HIVE-28254: CBO (Calcite Return Path): Multiple DISTINCT leads to wrong results #5245

okumin · 2024-05-12T05:18:44Z

What changes were proposed in this pull request?

This PR would resolve the issue that causes a UDAF accesses a wrong key.

https://issues.apache.org/jira/browse/HIVE-28254

Why are the changes needed?

Bug fix. Without this fix, #5091 would generate wrong results.

Does this PR introduce any user-facing change?

Literally no. Affected queries are not generating correct results.

Is the change a dependency upgrade?

No.

How was this patch tested?

Added a qtest.

okumin · 2024-05-12T05:25:51Z

...ava/org/apache/hadoop/hive/ql/optimizer/calcite/translator/opconventer/HiveGBOpConvUtil.java

+          // The original internal name is already obsolete as any DISTINCT keys are renamed.
+          rsUDAFParamName = distinctColumnMapping.get(rsUDAFParamColInfo);
+        } else {
+          rsUDAFParamName = rsUDAFParamColInfo.getInternalName();


getInternalName can retain KEY.col0:{index of RS keys}.col0. It conflicts with the name generated by the following logic. So, the one in getInternanlName could be no more available in GroupByOperator.

distinctColumnName = Utilities.ReduceField.KEY.name() + "." + lastReduceKeyColName + ":" + numDistinctUDFs + "." + SemanticAnalyzer.getColumnInternalName(j);

Non-Return Path is likely to resolve the correct column name with RowResolver. This PR would implement the logic by traversing params with two paths.
Why do we need the two iterations? That's because the non-distinct UDAF may refer to the input of DISTINCT UDAF which comes later like below.

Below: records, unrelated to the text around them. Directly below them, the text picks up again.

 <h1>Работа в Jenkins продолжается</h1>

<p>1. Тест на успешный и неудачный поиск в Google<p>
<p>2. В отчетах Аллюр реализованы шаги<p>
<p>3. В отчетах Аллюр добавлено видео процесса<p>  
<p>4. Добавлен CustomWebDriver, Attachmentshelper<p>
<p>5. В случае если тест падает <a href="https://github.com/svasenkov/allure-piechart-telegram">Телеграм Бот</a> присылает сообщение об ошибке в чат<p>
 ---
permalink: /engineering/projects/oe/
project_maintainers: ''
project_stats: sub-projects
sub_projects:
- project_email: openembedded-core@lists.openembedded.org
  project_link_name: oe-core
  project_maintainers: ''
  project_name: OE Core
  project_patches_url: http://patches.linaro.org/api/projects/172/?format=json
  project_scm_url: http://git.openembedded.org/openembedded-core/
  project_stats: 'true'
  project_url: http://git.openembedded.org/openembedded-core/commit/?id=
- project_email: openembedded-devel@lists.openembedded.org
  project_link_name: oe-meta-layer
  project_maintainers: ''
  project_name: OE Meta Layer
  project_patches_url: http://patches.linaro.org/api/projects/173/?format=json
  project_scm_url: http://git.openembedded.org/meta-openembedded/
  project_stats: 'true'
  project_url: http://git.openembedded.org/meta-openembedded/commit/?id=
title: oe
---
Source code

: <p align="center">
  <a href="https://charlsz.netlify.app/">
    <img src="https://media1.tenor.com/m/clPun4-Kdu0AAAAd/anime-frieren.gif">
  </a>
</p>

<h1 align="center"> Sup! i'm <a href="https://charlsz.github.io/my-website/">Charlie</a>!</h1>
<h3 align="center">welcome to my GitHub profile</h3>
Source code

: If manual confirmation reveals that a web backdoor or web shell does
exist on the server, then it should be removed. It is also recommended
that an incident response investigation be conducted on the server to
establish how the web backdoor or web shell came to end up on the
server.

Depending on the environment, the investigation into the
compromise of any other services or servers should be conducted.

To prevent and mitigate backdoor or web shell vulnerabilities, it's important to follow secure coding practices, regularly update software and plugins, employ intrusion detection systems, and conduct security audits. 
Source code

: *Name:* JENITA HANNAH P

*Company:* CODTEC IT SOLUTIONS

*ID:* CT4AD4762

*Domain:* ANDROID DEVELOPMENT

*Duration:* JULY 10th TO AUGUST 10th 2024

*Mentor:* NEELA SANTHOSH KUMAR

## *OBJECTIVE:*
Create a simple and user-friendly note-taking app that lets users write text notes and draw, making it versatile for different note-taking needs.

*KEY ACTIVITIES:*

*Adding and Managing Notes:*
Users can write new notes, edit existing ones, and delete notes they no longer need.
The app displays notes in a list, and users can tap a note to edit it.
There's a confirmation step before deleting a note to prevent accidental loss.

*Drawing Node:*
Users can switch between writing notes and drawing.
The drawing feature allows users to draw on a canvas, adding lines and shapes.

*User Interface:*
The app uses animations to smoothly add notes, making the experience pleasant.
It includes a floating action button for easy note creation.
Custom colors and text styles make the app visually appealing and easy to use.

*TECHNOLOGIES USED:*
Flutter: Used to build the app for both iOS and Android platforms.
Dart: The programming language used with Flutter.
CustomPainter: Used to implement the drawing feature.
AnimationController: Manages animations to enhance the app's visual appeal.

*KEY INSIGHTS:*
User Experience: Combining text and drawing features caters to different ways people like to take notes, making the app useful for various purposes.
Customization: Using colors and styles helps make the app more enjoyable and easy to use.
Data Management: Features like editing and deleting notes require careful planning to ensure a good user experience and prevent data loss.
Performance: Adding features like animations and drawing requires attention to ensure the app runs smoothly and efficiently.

SELECT SUM(DISTINCT col1), COUNT(DISTINCT col1), SUM(col2), -- This has to refer to the key for `SUM(DISTINCT col2)` MAX(DISTINCT col1), SUM(DISTINCT col2), MIN(DISTINCT col1) FROM test;

Note that this method is used only when hive.map.aggr is disabled. With it enabled, non-distinct UDAFs don't refer to DISTINCT keys as they are deduplicated.

@okumin
I'm not familiar with the logic of distinct key generation. IIUC the issue is caused by that some of these keys are conflicting with non-distinct keys when we are running the query you mentioned.

Could you please elaborate distinct key generation logic?
Why can we construct keys like this

distinctColumnName = Utilities.ReduceField.KEY.name() + "." + lastReduceKeyColName + ":" + numDistinctUDFs + "." + SemanticAnalyzer.getColumnInternalName(j);

I was checking the legacy non-cbo return patch code, it also has this

hive/ql/src/java/org/apache/hadoop/hive/ql/parse/SemanticAnalyzer.java

Lines 5372 to 5379 in a1420ed

if (isDistinct && lastKeyColName != null) {

// if aggr is distinct, the parameter is name is constructed as

// KEY.lastKeyColName:<tag>._colx

paraExpression = Utilities.ReduceField.KEY.name() + "." +

lastKeyColName + ":" + numDistinctUDFs + "." +

getColumnInternalName(i - 1);

}

but I still don't understand why can we reference columns which are not coming any schema or what is the schema which contains these generated keys?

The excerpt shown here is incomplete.